### Exercise input
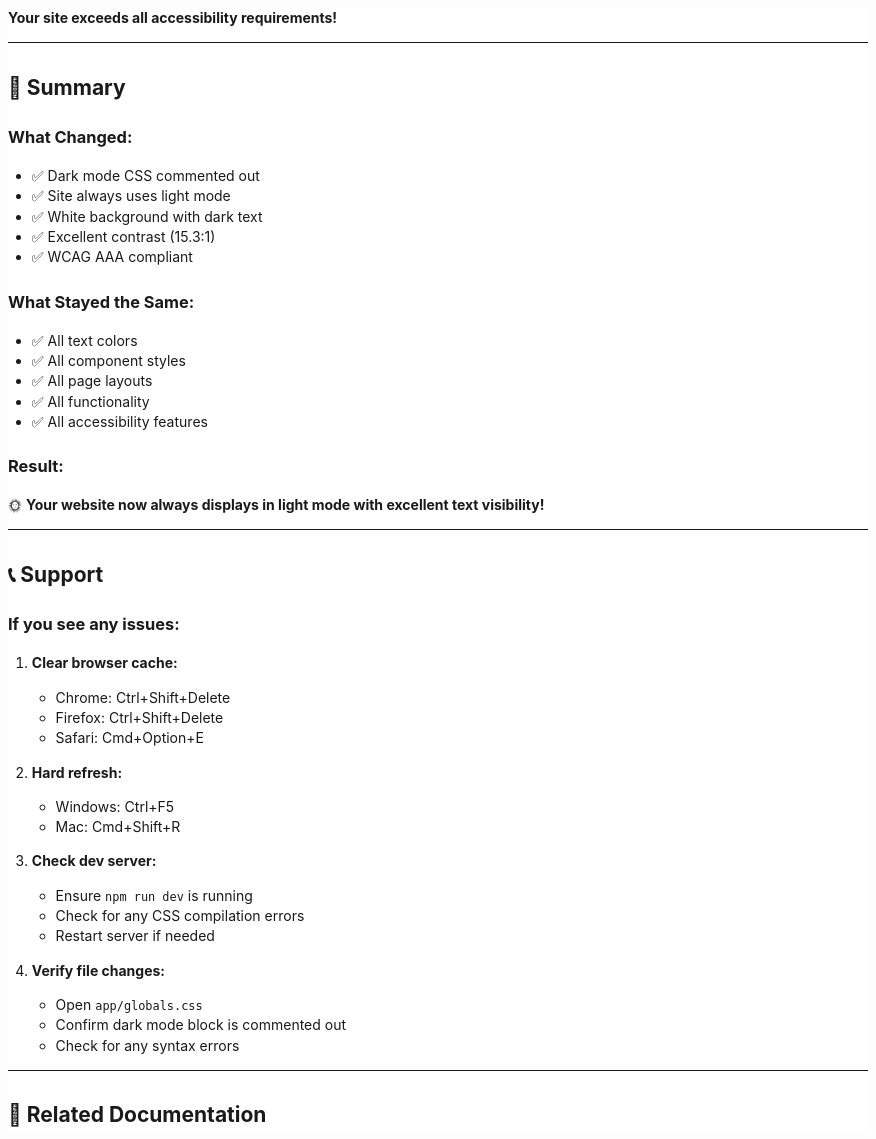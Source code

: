 **Your site exceeds all accessibility requirements!**

---

## 🎉 **Summary**

### **What Changed:**
- ✅ Dark mode CSS commented out
- ✅ Site always uses light mode
- ✅ White background with dark text
- ✅ Excellent contrast (15.3:1)
- ✅ WCAG AAA compliant

### **What Stayed the Same:**
- ✅ All text colors
- ✅ All component styles
- ✅ All page layouts
- ✅ All functionality
- ✅ All accessibility features

### **Result:**
🌞 **Your website now always displays in light mode with excellent text visibility!**

---

## 📞 **Support**

### **If you see any issues:**

1. **Clear browser cache:**
   - Chrome: Ctrl+Shift+Delete
   - Firefox: Ctrl+Shift+Delete
   - Safari: Cmd+Option+E

2. **Hard refresh:**
   - Windows: Ctrl+F5
   - Mac: Cmd+Shift+R

3. **Check dev server:**
   - Ensure `npm run dev` is running
   - Check for any CSS compilation errors
   - Restart server if needed

4. **Verify file changes:**
   - Open `app/globals.css`
   - Confirm dark mode block is commented out
   - Check for any syntax errors

---

## 📖 **Related Documentation**
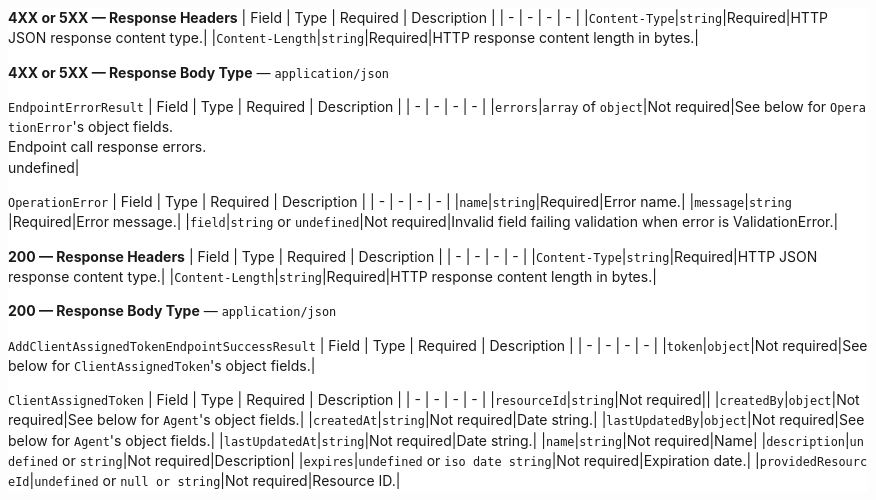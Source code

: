 **4XX or 5XX  —  Response Headers**
| Field | Type | Required | Description |
| - | - | - | - |
|`Content-Type`|`string`|Required|HTTP JSON response content type.|
|`Content-Length`|`string`|Required|HTTP response content length in bytes.|

**4XX or 5XX  —  Response Body Type** — `application/json`

`EndpointErrorResult`
| Field | Type | Required | Description |
| - | - | - | - |
|`errors`|`array` of `object`|Not required|See below for `OperationError`'s object fields.<br>Endpoint call response errors.<br>undefined|

`OperationError`
| Field | Type | Required | Description |
| - | - | - | - |
|`name`|`string`|Required|Error name.|
|`message`|`string`|Required|Error message.|
|`field`|`string` or `undefined`|Not required|Invalid field failing validation when error is ValidationError.|

**200  —  Response Headers**
| Field | Type | Required | Description |
| - | - | - | - |
|`Content-Type`|`string`|Required|HTTP JSON response content type.|
|`Content-Length`|`string`|Required|HTTP response content length in bytes.|

**200  —  Response Body Type** — `application/json`

`AddClientAssignedTokenEndpointSuccessResult`
| Field | Type | Required | Description |
| - | - | - | - |
|`token`|`object`|Not required|See below for `ClientAssignedToken`'s object fields.|

`ClientAssignedToken`
| Field | Type | Required | Description |
| - | - | - | - |
|`resourceId`|`string`|Not required||
|`createdBy`|`object`|Not required|See below for `Agent`'s object fields.|
|`createdAt`|`string`|Not required|Date string.|
|`lastUpdatedBy`|`object`|Not required|See below for `Agent`'s object fields.|
|`lastUpdatedAt`|`string`|Not required|Date string.|
|`name`|`string`|Not required|Name|
|`description`|`undefined` or `string`|Not required|Description|
|`expires`|`undefined` or `iso date string`|Not required|Expiration date.|
|`providedResourceId`|`undefined` or `null or string`|Not required|Resource ID.|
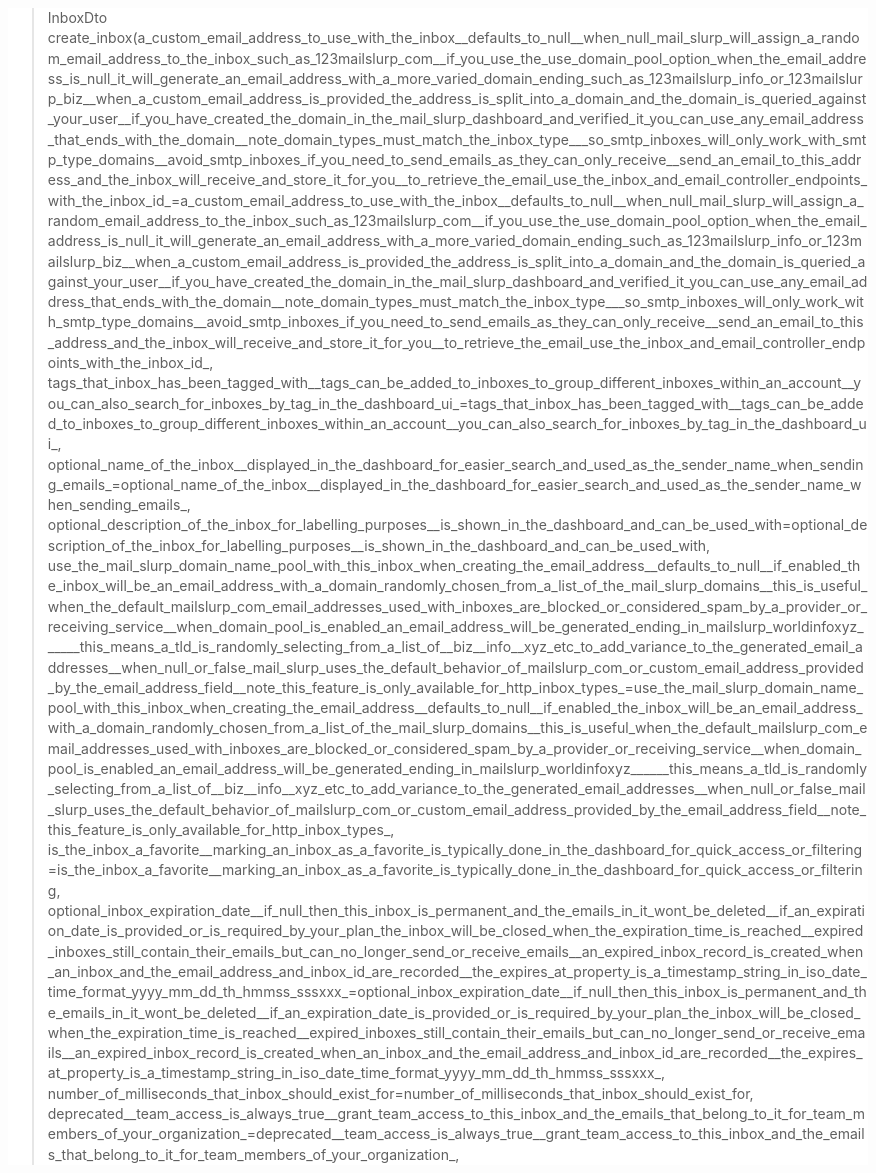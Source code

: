 > InboxDto create_inbox(a_custom_email_address_to_use_with_the_inbox__defaults_to_null__when_null_mail_slurp_will_assign_a_random_email_address_to_the_inbox_such_as_123mailslurp_com__if_you_use_the_use_domain_pool_option_when_the_email_address_is_null_it_will_generate_an_email_address_with_a_more_varied_domain_ending_such_as_123mailslurp_info_or_123mailslurp_biz__when_a_custom_email_address_is_provided_the_address_is_split_into_a_domain_and_the_domain_is_queried_against_your_user__if_you_have_created_the_domain_in_the_mail_slurp_dashboard_and_verified_it_you_can_use_any_email_address_that_ends_with_the_domain__note_domain_types_must_match_the_inbox_type___so_smtp_inboxes_will_only_work_with_smtp_type_domains__avoid_smtp_inboxes_if_you_need_to_send_emails_as_they_can_only_receive__send_an_email_to_this_address_and_the_inbox_will_receive_and_store_it_for_you__to_retrieve_the_email_use_the_inbox_and_email_controller_endpoints_with_the_inbox_id_=a_custom_email_address_to_use_with_the_inbox__defaults_to_null__when_null_mail_slurp_will_assign_a_random_email_address_to_the_inbox_such_as_123mailslurp_com__if_you_use_the_use_domain_pool_option_when_the_email_address_is_null_it_will_generate_an_email_address_with_a_more_varied_domain_ending_such_as_123mailslurp_info_or_123mailslurp_biz__when_a_custom_email_address_is_provided_the_address_is_split_into_a_domain_and_the_domain_is_queried_against_your_user__if_you_have_created_the_domain_in_the_mail_slurp_dashboard_and_verified_it_you_can_use_any_email_address_that_ends_with_the_domain__note_domain_types_must_match_the_inbox_type___so_smtp_inboxes_will_only_work_with_smtp_type_domains__avoid_smtp_inboxes_if_you_need_to_send_emails_as_they_can_only_receive__send_an_email_to_this_address_and_the_inbox_will_receive_and_store_it_for_you__to_retrieve_the_email_use_the_inbox_and_email_controller_endpoints_with_the_inbox_id_, tags_that_inbox_has_been_tagged_with__tags_can_be_added_to_inboxes_to_group_different_inboxes_within_an_account__you_can_also_search_for_inboxes_by_tag_in_the_dashboard_ui_=tags_that_inbox_has_been_tagged_with__tags_can_be_added_to_inboxes_to_group_different_inboxes_within_an_account__you_can_also_search_for_inboxes_by_tag_in_the_dashboard_ui_, optional_name_of_the_inbox__displayed_in_the_dashboard_for_easier_search_and_used_as_the_sender_name_when_sending_emails_=optional_name_of_the_inbox__displayed_in_the_dashboard_for_easier_search_and_used_as_the_sender_name_when_sending_emails_, optional_description_of_the_inbox_for_labelling_purposes__is_shown_in_the_dashboard_and_can_be_used_with=optional_description_of_the_inbox_for_labelling_purposes__is_shown_in_the_dashboard_and_can_be_used_with, use_the_mail_slurp_domain_name_pool_with_this_inbox_when_creating_the_email_address__defaults_to_null__if_enabled_the_inbox_will_be_an_email_address_with_a_domain_randomly_chosen_from_a_list_of_the_mail_slurp_domains__this_is_useful_when_the_default_mailslurp_com_email_addresses_used_with_inboxes_are_blocked_or_considered_spam_by_a_provider_or_receiving_service__when_domain_pool_is_enabled_an_email_address_will_be_generated_ending_in_mailslurp_worldinfoxyz______this_means_a_tld_is_randomly_selecting_from_a_list_of__biz__info__xyz_etc_to_add_variance_to_the_generated_email_addresses__when_null_or_false_mail_slurp_uses_the_default_behavior_of_mailslurp_com_or_custom_email_address_provided_by_the_email_address_field__note_this_feature_is_only_available_for_http_inbox_types_=use_the_mail_slurp_domain_name_pool_with_this_inbox_when_creating_the_email_address__defaults_to_null__if_enabled_the_inbox_will_be_an_email_address_with_a_domain_randomly_chosen_from_a_list_of_the_mail_slurp_domains__this_is_useful_when_the_default_mailslurp_com_email_addresses_used_with_inboxes_are_blocked_or_considered_spam_by_a_provider_or_receiving_service__when_domain_pool_is_enabled_an_email_address_will_be_generated_ending_in_mailslurp_worldinfoxyz______this_means_a_tld_is_randomly_selecting_from_a_list_of__biz__info__xyz_etc_to_add_variance_to_the_generated_email_addresses__when_null_or_false_mail_slurp_uses_the_default_behavior_of_mailslurp_com_or_custom_email_address_provided_by_the_email_address_field__note_this_feature_is_only_available_for_http_inbox_types_, is_the_inbox_a_favorite__marking_an_inbox_as_a_favorite_is_typically_done_in_the_dashboard_for_quick_access_or_filtering=is_the_inbox_a_favorite__marking_an_inbox_as_a_favorite_is_typically_done_in_the_dashboard_for_quick_access_or_filtering, optional_inbox_expiration_date__if_null_then_this_inbox_is_permanent_and_the_emails_in_it_wont_be_deleted__if_an_expiration_date_is_provided_or_is_required_by_your_plan_the_inbox_will_be_closed_when_the_expiration_time_is_reached__expired_inboxes_still_contain_their_emails_but_can_no_longer_send_or_receive_emails__an_expired_inbox_record_is_created_when_an_inbox_and_the_email_address_and_inbox_id_are_recorded__the_expires_at_property_is_a_timestamp_string_in_iso_date_time_format_yyyy_mm_dd_th_hmmss_sssxxx_=optional_inbox_expiration_date__if_null_then_this_inbox_is_permanent_and_the_emails_in_it_wont_be_deleted__if_an_expiration_date_is_provided_or_is_required_by_your_plan_the_inbox_will_be_closed_when_the_expiration_time_is_reached__expired_inboxes_still_contain_their_emails_but_can_no_longer_send_or_receive_emails__an_expired_inbox_record_is_created_when_an_inbox_and_the_email_address_and_inbox_id_are_recorded__the_expires_at_property_is_a_timestamp_string_in_iso_date_time_format_yyyy_mm_dd_th_hmmss_sssxxx_, number_of_milliseconds_that_inbox_should_exist_for=number_of_milliseconds_that_inbox_should_exist_for, deprecated__team_access_is_always_true__grant_team_access_to_this_inbox_and_the_emails_that_belong_to_it_for_team_members_of_your_organization_=deprecated__team_access_is_always_true__grant_team_access_to_this_inbox_and_the_emails_that_belong_to_it_for_team_members_of_your_organization_,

### What you should do
Copy out, in full, each line above that has the word "Headers" in it.

### Response below
: **4XX or 5XX  —  Response Headers**
**200  —  Response Headers**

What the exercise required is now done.